Dark side of capitalism
Shalini Rawat

Decolonisation and Empire: Contesting the Rhetoric and 
Reality of Resubordination in Southern Africa and Beyond
by John S. Saul. Three Essays Collective.
Pages 201. Rs 200.

‘ON s’engage, puis on voit’—We engage, then (only do) we see. It is no coincidence that the line from the conclusion of the book should be the opening line of the review. It is only those who engage themselves in the fundamentals that affect our lives notice that the forces which fashion the world around us wear mere masks of benevolence.

Africa has been out of sight as far as the rest of the world is concerned. Though its nations won independence, colonialism entered from the back door and most of its countries and peoples are worse off than ever. Writers like Saul, ever the conscience-keepers for the rest of us who never seem to have the will for it, have the unenviable task of making the rest of the world think about a continent that doesn’t matter.

The book describes the never-ending spiral of struggle against market-driven measures to make the residents of these poor countries become paying customers. Apartheid, ostensibly, does not exist and yet the ‘free market economy’ has created newer images of Africa in our minds. Unemployed, single mother, wave upon wave of epidemics of diseases eradicated elsewhere, emaciated men and women, children with bloated bellies, tribal and ethnic conflicts, the tightening noose of AIDS—all these constructs have come together to form the collective identities of the African nations.

Saul, having first-hand experience of the place, is competent in questioning the politics that has made it the battleground it is today. While simultaneously examining case-studies of countries like Mozambique, Angola and Tanzania, he puts forward in clear terms the dilemma of all these newly-liberated countries which are left "`85to adapt (themselves) to the imperatives of a global market-place, one that is woefully imbalanced but is said, nonetheless, to carry, now quite spontaneously, the key to the betterment of the condition of all!"

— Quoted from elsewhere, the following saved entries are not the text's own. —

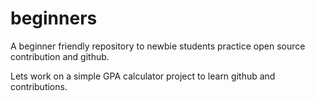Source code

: # beginners
A beginner friendly repository to newbie students practice open source contribution and github.

Lets work on a simple GPA calculator project to learn github and contributions.
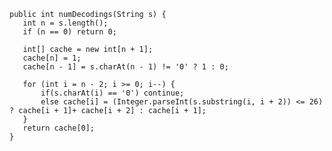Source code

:     
    
    
    public int numDecodings(String s) {
       int n = s.length();
       if (n == 0) return 0;

       int[] cache = new int[n + 1];
       cache[n] = 1;
       cache[n - 1] = s.charAt(n - 1) != '0' ? 1 : 0;

       for (int i = n - 2; i >= 0; i--) {
           if(s.charAt(i) == '0') continue;
           else cache[i] = (Integer.parseInt(s.substring(i, i + 2)) <= 26)  ? cache[i + 1]+ cache[i + 2] : cache[i + 1];
       }
       return cache[0];
    }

Although socialism offers no solutions, Saul lambasts ‘thinkers’ like Ferguson, Colin Gray and Deepak Lal et al who openly advocate giving the role of global peacekeeper to a nation widely perceived to be a global bully—the USA. He argues against "employing the mechanisms of debt and the ‘appropriate’ international institutions to force economies to be ever more open to, and defenceless against, the law of the market and global corporate power—both to continue the exploitation of Africa but also, paradoxically, to marginalise it".

In paying tributes to the great visionaries Eduardo Mondlane and Samora Machel, he provides the spark that can keep the fires of resistance and hence, revolution, burning. The struggle against apartheid is no longer relevant because the challenges to the independence of Africa are even greater. But the lessons from previous resistances and revolutions must not be forgotten.

The book is another dent on the myth about a manna called capitalism. With better editing of the (sometimes overlapping) essays and lectures that largely comprise it, the book could have been crisper.